▸ DATA TO PROCESS:

- - - -

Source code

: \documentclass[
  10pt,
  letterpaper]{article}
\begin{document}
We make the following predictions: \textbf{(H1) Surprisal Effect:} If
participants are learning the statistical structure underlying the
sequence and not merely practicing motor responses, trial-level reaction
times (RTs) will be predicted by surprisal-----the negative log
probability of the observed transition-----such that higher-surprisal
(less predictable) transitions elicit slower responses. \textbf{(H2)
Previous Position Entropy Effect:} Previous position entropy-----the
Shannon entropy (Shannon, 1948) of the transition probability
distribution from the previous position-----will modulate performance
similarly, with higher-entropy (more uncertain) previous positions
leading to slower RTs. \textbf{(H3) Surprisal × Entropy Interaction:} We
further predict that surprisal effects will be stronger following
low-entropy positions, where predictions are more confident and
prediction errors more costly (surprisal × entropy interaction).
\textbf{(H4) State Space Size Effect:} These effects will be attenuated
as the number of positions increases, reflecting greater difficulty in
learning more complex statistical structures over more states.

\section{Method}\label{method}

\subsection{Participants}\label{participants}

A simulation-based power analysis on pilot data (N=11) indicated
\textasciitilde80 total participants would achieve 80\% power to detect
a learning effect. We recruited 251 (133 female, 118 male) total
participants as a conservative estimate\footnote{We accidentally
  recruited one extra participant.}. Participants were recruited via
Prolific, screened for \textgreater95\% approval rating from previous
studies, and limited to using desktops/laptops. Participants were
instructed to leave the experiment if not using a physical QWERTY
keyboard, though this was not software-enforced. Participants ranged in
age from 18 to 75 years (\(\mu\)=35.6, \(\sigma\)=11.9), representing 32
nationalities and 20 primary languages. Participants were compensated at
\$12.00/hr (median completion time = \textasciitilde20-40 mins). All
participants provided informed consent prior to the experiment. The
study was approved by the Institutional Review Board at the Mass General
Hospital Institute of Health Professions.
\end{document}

- - - -

▸ PROBLEM REQUIREMENTS:
In the records, which lines mention the word "following"? Copy those lines.

▸ RESPONSE FOR THIS EXERCISE:
We make the following predictions: \textbf{(H1) Surprisal Effect:} If
further predict that surprisal effects will be stronger following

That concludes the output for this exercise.